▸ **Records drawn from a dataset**
Start of Block

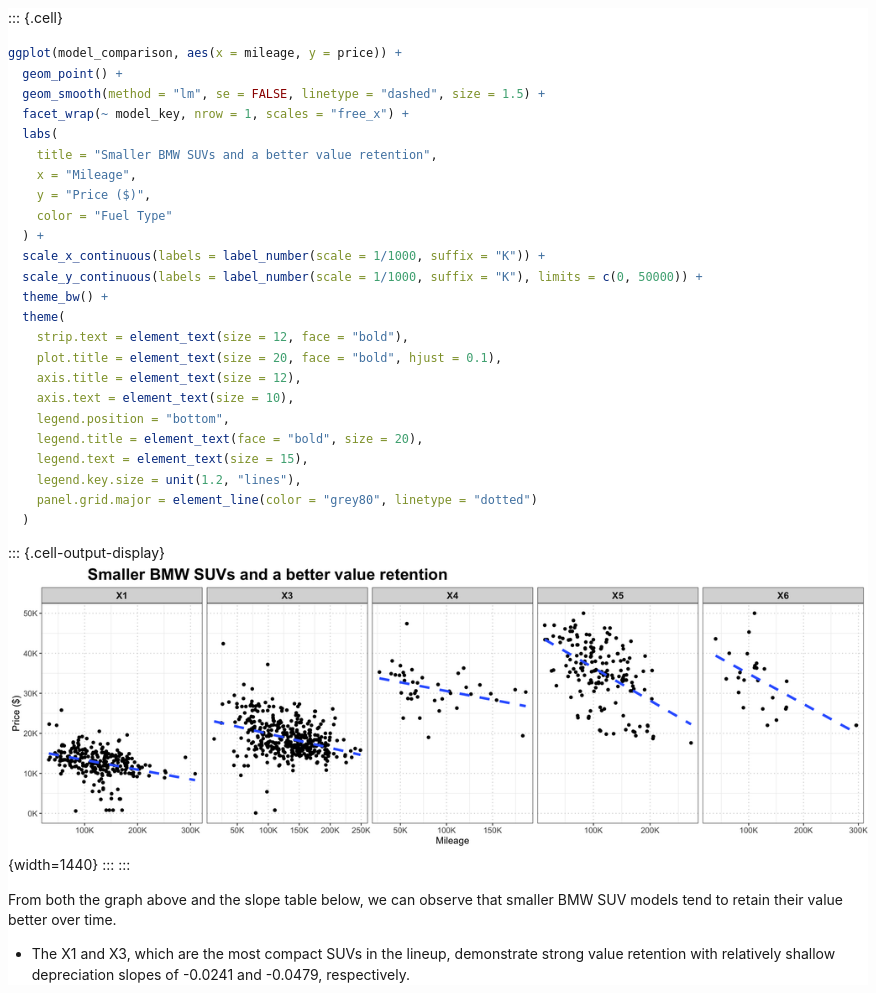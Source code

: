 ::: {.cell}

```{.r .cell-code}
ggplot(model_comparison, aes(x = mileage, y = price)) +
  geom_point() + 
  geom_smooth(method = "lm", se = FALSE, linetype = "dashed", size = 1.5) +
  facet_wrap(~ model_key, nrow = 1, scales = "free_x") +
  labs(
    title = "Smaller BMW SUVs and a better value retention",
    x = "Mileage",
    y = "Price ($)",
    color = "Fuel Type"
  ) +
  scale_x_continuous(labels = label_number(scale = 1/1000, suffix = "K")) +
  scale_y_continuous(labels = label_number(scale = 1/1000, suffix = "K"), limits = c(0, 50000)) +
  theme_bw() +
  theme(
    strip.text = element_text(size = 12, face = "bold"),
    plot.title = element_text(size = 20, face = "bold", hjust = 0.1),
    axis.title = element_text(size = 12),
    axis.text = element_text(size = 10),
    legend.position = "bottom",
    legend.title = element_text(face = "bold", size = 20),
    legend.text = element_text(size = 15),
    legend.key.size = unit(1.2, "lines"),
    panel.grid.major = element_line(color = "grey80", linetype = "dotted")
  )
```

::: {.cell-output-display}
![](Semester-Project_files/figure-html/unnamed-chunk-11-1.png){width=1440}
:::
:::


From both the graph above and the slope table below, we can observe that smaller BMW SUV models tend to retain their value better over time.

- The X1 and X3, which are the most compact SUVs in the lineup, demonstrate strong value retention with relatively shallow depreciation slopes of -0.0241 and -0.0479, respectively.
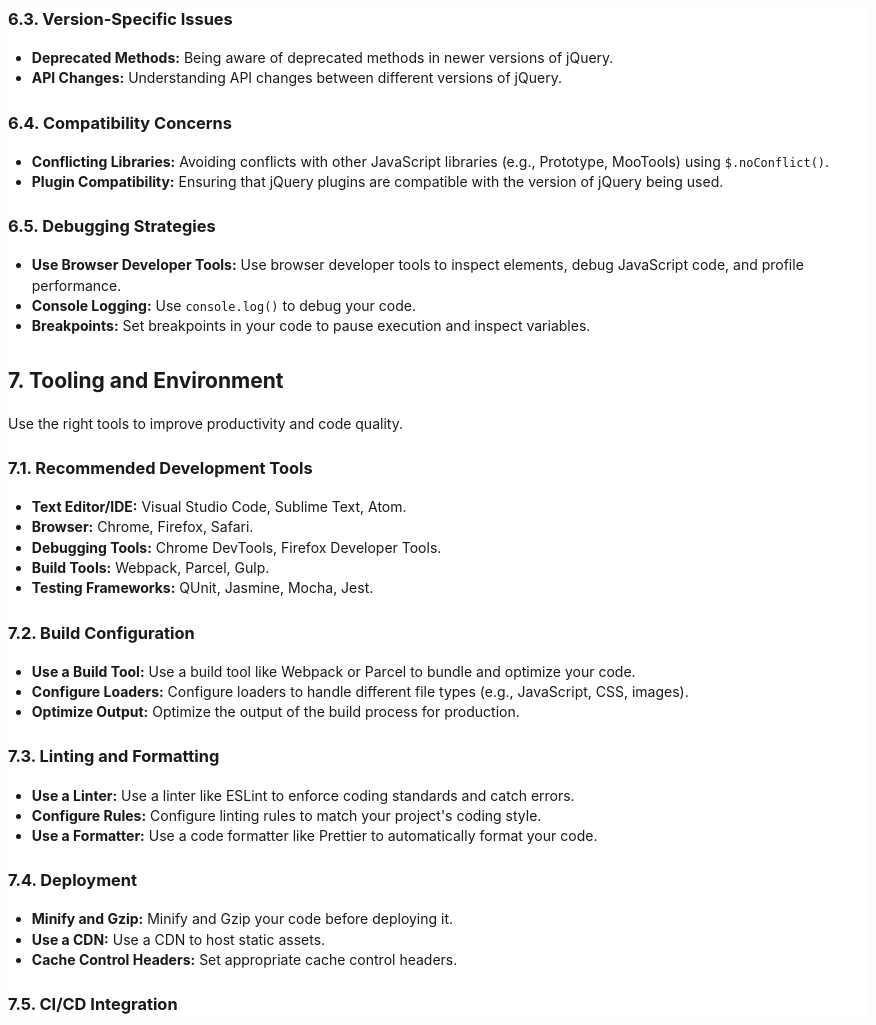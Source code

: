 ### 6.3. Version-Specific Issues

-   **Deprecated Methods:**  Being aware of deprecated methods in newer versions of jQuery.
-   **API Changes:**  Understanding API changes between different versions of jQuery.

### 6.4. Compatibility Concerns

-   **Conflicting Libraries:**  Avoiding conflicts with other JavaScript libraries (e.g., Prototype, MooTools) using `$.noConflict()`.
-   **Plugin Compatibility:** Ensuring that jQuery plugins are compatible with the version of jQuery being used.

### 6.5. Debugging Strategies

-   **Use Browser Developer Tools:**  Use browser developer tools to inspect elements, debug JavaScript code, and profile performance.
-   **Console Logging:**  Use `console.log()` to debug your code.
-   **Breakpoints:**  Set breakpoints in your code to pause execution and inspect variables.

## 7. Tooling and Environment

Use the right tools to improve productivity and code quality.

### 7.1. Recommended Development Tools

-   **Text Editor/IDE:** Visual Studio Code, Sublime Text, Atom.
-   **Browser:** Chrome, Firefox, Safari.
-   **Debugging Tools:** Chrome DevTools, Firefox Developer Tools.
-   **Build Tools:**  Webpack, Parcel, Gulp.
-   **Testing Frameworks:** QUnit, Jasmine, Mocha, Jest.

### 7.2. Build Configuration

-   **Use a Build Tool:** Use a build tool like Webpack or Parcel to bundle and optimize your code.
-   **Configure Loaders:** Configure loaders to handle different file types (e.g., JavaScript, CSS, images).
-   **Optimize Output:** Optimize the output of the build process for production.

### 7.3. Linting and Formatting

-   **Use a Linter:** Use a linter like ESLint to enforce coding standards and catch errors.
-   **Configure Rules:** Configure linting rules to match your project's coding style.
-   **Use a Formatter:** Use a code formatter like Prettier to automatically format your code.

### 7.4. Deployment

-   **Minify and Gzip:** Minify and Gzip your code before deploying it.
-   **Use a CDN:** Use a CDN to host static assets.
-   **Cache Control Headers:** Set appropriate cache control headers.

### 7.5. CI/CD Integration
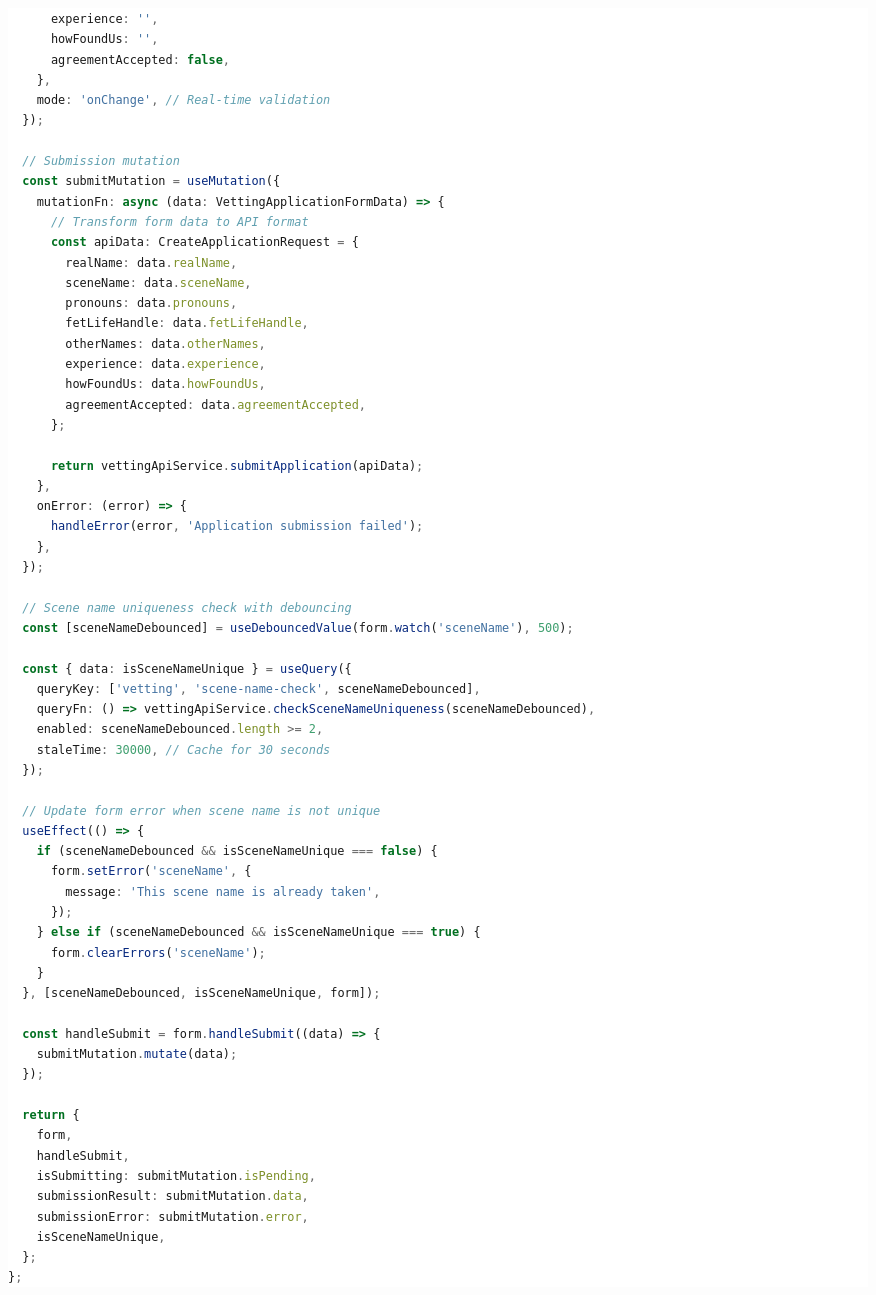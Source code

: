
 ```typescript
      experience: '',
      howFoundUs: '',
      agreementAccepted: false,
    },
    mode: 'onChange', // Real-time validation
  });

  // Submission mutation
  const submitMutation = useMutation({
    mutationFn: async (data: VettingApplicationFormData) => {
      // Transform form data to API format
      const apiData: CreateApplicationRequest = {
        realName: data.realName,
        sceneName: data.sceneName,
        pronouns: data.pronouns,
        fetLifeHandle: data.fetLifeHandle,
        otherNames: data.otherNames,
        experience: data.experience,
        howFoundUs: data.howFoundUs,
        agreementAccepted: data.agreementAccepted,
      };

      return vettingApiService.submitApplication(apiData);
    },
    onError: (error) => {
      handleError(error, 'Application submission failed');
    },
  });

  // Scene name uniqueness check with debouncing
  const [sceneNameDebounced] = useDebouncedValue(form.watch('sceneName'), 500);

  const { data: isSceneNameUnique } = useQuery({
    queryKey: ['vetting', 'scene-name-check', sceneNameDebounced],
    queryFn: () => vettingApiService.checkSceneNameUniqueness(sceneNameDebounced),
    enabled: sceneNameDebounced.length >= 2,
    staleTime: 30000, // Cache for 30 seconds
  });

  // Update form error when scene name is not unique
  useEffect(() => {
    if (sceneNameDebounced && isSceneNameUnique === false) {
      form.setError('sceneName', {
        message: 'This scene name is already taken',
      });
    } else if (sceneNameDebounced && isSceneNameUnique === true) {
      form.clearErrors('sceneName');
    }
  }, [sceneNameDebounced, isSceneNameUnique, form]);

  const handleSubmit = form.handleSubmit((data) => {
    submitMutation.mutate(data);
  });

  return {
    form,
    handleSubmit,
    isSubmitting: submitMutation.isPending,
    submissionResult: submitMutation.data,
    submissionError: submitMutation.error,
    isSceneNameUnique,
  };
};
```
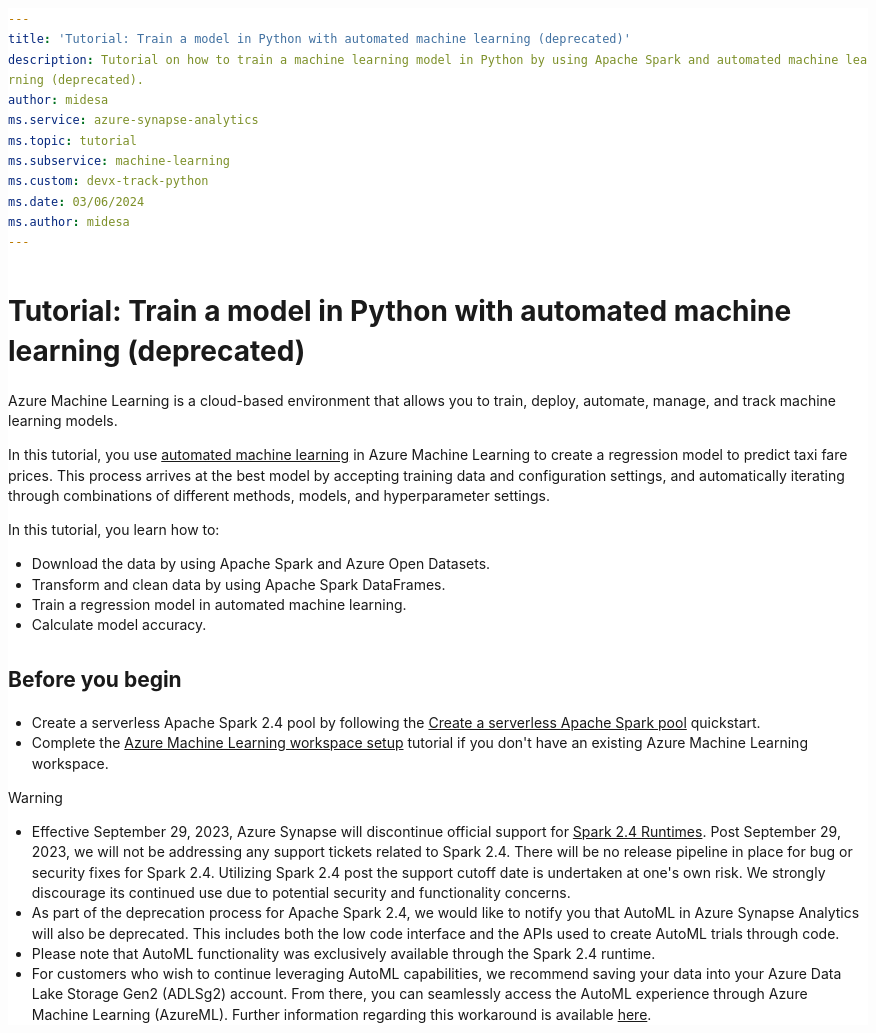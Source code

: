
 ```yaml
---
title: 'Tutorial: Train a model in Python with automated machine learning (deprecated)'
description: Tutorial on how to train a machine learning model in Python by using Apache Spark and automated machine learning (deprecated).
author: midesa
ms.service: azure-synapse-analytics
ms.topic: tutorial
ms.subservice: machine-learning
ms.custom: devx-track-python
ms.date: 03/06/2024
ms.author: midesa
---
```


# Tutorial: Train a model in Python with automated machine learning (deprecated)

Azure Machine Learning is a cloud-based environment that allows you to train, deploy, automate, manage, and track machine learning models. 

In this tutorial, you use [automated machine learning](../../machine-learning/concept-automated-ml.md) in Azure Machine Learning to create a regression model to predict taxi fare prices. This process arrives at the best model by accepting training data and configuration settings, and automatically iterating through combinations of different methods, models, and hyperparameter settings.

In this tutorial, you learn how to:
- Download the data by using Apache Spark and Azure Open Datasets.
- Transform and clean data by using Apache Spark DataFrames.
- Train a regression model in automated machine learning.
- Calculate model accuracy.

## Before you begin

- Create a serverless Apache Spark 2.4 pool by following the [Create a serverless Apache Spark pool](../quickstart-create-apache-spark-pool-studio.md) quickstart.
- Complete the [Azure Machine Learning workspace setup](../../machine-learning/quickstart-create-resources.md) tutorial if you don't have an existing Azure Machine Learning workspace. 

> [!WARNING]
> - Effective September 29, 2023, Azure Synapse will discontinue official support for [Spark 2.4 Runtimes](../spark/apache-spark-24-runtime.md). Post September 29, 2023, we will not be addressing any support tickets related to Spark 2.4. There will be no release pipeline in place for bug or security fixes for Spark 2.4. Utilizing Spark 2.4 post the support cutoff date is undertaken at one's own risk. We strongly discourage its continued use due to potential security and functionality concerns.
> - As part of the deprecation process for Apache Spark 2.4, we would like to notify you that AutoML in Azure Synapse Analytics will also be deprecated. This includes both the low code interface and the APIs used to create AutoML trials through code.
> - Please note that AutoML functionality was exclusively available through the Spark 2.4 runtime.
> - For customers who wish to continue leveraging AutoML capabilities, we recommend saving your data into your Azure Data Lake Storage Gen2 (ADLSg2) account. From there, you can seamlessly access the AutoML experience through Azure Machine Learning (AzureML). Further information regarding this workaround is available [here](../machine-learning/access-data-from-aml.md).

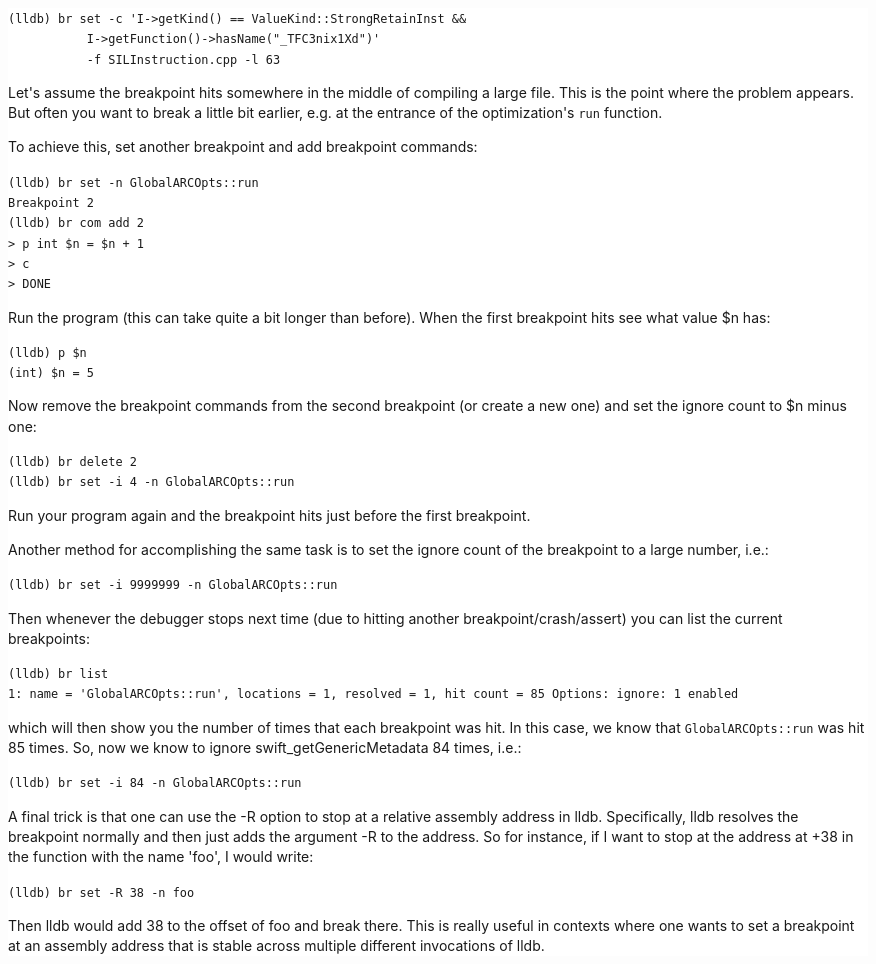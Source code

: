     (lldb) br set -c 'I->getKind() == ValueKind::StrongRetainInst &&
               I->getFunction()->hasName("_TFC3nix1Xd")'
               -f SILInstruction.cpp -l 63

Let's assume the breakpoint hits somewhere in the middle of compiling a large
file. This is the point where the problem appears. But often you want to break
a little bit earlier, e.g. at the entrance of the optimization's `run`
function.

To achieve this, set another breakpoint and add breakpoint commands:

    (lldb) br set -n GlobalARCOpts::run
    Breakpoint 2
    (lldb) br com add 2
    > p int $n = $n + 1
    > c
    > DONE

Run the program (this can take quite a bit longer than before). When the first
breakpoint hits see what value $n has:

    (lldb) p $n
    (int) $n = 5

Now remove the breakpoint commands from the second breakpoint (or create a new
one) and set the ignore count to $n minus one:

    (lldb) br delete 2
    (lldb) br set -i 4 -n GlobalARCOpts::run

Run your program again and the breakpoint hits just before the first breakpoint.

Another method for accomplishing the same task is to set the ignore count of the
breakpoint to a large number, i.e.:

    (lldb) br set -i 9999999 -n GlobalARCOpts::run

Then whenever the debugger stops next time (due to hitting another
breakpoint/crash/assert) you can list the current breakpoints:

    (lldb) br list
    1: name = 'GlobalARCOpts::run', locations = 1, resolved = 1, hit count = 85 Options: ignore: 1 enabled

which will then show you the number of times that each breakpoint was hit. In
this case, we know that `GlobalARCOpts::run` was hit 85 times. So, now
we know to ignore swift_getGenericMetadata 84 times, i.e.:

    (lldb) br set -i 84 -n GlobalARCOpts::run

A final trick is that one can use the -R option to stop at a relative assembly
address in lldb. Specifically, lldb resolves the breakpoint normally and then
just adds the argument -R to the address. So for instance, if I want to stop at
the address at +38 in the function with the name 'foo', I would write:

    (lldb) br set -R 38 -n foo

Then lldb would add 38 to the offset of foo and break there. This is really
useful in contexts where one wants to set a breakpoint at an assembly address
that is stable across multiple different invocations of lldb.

End of Block

▸ **Your instructions**
When a line among the entries above contains "Firefox", copy it.

▸ **Finished exercise**
-   **Browser:** Chrome, Firefox, Safari.
-   **Debugging Tools:** Chrome DevTools, Firefox Developer Tools.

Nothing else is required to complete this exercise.